La Esposa de Hasán Agá

[Hassanagica]. Famoso canto popular croata, que dio a conocer a Europa occidental la be­lleza de la poesía popular servo-croata. La primera traducción que se hizo de la obra fue italiana, debida al periodista y natura­lista paduano, Alberto Fortis (1741-1803), que, en 1774, la publicó en su Viaje a Dalmacia, con el título Canción doliente de la noble esposa de Hasan Agá, insertando el texto junto a la traducción.

Goethe la tra­dujo al alemán, Herder la publicó en los Cantos Populares (v.) y esto contribuyó al excepcional éxito del canto, debido so­bre todo al típico interés de la época ro­mántica por la poesía popular. Hasán Agá está gravemente herido. Le visitan su ma­dre y su hermana; pero su mujer se siente cohibida por una especie de pudor. Enoja­do, Hasán le ordena que abandone su casa y vuelva junto a su madre. La mujer escu­cha la orden, desesperada, y al poco rato oye el ruido de cascos de un caballo. Creyendo que se trata de su marido, corre para precipitarse desde lo alto de una torre. Pero sus hijos, que han reconocido en el jinete a su tío, la detienen. El hermano calla y enseña la carta de repudio, en que está escrito que la mujer debe tomar su dote e irse a casa de su madre. Se separa con dolor de sus hijos y tienen que arrancarla a la fuerza de los brazos del menor.

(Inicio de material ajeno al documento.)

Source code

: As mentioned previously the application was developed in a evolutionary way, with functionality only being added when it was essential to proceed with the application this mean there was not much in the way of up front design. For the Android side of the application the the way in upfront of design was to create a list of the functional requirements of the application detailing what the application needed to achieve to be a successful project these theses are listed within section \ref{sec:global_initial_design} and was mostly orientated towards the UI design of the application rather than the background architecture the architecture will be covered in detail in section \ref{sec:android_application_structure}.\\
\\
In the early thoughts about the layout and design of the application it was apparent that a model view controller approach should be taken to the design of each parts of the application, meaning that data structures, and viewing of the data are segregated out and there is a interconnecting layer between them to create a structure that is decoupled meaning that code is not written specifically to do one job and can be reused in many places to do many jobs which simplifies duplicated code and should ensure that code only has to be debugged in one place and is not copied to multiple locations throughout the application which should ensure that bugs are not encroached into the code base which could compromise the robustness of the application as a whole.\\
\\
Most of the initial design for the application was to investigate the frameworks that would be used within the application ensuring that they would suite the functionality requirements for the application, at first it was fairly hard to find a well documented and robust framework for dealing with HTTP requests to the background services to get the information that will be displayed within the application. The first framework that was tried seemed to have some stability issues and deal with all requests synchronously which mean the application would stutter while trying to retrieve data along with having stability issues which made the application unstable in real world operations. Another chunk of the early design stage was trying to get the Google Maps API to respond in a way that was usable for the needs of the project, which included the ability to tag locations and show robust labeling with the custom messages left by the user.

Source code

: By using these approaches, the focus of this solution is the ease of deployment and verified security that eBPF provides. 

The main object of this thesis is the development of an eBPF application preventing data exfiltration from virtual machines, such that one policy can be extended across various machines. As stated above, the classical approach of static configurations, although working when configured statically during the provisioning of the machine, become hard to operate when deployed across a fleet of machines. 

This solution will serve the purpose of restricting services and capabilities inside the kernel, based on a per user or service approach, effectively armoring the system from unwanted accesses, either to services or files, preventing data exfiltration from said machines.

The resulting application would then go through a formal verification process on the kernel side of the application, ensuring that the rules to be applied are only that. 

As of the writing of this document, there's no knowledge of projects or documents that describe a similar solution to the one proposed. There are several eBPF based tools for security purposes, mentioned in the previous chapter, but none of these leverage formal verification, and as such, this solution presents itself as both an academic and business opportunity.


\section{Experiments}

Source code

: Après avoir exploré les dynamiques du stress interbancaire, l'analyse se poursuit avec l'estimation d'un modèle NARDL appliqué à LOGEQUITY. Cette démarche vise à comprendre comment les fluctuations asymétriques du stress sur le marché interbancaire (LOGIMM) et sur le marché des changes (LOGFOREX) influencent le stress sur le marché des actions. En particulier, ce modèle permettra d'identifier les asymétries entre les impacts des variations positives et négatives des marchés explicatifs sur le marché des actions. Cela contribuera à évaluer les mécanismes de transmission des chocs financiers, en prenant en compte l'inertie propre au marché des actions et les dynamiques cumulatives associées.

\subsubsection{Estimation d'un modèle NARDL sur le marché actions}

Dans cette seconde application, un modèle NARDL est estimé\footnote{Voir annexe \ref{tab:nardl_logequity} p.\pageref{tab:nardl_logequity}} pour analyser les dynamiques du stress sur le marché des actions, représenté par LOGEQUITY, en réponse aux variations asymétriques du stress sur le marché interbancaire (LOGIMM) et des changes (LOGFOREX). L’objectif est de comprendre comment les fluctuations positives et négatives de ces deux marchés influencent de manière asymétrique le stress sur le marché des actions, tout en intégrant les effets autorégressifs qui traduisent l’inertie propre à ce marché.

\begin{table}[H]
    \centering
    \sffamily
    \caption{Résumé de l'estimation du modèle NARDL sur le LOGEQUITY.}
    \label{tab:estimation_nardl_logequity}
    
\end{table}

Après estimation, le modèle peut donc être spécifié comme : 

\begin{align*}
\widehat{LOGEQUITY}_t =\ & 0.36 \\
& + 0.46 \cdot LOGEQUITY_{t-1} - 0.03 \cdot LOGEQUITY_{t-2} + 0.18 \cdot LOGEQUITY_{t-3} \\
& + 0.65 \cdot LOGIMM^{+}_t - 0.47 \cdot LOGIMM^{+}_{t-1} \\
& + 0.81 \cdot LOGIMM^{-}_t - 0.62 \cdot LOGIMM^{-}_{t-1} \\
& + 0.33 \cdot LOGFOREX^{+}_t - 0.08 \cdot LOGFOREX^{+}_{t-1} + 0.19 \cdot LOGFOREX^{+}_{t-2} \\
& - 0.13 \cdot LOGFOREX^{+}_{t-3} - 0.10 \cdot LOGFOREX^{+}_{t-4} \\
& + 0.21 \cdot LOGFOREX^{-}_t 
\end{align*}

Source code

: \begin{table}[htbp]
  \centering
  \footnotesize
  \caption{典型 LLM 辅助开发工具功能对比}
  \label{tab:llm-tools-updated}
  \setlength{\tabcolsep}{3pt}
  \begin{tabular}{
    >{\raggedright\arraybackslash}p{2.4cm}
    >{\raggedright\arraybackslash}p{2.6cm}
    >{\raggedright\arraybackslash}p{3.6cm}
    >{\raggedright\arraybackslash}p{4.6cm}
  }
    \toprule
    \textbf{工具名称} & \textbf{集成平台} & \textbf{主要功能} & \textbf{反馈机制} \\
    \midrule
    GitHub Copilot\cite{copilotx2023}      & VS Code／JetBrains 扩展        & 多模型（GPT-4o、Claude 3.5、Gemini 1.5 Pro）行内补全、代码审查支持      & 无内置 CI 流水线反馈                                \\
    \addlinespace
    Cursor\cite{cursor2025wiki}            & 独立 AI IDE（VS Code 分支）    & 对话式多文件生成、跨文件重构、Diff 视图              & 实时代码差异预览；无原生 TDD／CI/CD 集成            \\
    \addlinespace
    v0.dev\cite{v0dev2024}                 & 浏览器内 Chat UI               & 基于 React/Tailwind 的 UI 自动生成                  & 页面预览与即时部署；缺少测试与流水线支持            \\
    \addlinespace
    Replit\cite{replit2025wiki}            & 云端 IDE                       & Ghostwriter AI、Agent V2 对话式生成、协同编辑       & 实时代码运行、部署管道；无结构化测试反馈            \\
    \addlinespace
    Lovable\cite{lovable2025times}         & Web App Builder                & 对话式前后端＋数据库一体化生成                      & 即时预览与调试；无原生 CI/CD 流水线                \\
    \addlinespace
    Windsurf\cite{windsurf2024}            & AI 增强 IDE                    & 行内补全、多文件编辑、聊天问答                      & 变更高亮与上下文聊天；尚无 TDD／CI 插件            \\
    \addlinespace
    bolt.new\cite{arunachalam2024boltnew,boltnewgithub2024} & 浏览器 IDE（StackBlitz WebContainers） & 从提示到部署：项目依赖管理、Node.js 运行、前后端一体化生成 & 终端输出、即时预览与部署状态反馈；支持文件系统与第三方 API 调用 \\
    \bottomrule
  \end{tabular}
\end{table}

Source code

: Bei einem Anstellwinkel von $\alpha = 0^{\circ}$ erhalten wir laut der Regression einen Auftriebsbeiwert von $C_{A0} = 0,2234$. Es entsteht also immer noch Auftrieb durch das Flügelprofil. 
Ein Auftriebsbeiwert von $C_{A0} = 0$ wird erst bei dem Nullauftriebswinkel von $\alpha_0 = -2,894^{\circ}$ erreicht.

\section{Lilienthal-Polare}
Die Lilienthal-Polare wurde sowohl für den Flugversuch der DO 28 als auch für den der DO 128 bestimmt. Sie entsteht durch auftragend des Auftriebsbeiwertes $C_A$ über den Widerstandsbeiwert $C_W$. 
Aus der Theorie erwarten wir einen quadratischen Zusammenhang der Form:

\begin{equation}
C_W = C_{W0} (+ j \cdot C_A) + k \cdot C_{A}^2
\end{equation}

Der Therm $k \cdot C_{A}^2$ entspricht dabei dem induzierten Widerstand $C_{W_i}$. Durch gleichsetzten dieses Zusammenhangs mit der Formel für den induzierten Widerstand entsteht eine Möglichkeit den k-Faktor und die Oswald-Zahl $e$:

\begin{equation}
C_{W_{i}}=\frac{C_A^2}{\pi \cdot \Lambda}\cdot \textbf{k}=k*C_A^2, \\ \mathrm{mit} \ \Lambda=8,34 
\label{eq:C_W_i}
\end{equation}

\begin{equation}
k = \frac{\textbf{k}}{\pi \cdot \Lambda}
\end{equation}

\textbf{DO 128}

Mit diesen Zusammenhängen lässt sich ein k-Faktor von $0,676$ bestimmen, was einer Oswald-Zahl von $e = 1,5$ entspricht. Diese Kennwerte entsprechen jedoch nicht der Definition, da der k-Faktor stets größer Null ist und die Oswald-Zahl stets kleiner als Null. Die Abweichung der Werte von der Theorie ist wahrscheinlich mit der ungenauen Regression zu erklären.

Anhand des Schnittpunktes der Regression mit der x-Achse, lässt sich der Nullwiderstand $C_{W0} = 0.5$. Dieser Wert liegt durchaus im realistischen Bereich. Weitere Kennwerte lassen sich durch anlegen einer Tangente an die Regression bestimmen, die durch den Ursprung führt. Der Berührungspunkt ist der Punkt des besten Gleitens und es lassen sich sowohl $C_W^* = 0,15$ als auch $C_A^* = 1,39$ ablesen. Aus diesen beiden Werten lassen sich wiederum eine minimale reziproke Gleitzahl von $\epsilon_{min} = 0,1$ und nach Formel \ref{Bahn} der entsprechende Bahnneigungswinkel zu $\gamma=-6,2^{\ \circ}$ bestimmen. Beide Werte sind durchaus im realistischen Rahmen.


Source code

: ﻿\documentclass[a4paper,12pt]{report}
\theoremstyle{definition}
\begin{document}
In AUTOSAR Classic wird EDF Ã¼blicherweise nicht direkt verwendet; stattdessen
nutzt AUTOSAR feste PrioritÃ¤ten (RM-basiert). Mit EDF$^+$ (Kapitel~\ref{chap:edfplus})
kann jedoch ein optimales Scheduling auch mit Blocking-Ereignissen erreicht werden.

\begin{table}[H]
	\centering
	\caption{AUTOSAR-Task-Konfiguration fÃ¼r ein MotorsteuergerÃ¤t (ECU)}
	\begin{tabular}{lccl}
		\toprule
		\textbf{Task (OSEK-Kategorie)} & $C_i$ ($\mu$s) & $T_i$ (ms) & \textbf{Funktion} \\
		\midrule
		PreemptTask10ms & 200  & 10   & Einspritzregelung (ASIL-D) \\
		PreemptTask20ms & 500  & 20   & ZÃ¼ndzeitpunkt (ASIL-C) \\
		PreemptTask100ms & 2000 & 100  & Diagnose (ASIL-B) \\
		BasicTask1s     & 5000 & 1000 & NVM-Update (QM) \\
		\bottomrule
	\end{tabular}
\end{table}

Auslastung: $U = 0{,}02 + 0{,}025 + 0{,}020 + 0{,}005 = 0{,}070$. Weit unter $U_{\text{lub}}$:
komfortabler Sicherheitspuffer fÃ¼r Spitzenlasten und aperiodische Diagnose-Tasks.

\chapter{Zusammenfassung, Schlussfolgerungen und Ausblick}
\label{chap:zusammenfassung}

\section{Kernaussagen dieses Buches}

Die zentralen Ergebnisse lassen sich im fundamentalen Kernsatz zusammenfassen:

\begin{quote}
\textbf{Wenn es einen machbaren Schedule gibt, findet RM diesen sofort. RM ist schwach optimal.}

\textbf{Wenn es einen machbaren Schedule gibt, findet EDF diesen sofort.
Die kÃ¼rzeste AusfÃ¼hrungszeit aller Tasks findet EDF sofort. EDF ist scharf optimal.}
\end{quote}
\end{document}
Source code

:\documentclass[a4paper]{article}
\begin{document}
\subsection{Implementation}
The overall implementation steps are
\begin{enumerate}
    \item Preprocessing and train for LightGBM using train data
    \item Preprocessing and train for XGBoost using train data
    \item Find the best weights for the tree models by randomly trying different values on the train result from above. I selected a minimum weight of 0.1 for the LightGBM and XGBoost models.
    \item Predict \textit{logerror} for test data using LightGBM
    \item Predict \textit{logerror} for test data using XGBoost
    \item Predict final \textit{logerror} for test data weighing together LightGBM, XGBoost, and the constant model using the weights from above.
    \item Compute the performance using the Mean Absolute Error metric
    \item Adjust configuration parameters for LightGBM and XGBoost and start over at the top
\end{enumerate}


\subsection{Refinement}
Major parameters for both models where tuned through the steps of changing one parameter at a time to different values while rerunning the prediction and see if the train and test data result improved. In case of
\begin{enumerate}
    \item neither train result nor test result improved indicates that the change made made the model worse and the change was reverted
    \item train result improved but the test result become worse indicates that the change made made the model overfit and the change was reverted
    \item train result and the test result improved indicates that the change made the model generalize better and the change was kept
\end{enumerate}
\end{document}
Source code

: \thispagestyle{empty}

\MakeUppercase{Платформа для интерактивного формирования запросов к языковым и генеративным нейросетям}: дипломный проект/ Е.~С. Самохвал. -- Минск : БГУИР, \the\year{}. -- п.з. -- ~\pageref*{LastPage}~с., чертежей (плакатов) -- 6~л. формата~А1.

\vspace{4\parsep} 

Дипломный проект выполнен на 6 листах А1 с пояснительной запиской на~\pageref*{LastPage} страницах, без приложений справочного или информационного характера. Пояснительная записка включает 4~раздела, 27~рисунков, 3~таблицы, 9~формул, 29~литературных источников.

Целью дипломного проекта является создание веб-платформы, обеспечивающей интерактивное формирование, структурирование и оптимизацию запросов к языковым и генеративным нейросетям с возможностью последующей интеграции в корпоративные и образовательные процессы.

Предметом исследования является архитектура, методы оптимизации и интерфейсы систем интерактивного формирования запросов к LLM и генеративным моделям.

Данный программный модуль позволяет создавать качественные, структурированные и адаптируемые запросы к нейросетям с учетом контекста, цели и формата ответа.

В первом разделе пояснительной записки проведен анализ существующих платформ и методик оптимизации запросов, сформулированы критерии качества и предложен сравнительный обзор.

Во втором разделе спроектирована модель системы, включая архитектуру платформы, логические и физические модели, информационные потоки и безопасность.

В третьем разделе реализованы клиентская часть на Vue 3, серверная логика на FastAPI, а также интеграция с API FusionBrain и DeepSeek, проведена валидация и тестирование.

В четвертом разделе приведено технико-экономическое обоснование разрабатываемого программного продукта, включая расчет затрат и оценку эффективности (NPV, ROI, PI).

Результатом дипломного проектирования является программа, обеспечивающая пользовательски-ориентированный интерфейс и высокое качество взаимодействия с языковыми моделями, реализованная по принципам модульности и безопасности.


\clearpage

Re­gresa a su casa, y al cabo de siete días em­piezan a llegar los primeros pretendientes. Ella, pensando en sus hijos, no quiere ver a nadie. Pero el duque, su hermano, la promete al cadí. Se fija la fecha de la boda y parten los enviados del cadí con la esposa. Cuando pasan delante de la casa de Hasán Agá, los hijos salen y ruegan a su madre que se detenga. Ella les entrega unos regalos: a los hijos cuchillos de oro y a las hijas vestidos largos hasta el suelo y también al pequeño le regala un traje. Hasán mira la escena y llama a sus hijos diciendo: «Venid aquí, pequeños huérfanos, que vuestra madre tiene el corazón de pie­dra». Al oír estas palabras, la mujer de Hasán Agá palidece y cae muerta. La le­yenda, tal como nos llega en el canto, no queda muy clara; y tampoco se desarrolla de una manera lógica. Pero, a pesar de cierta oscuridad, el relieve de los perso­najes y el poder evocativo de algunas es­cenas hacen de este canto, uno de los más bellos de la poesía popular europea.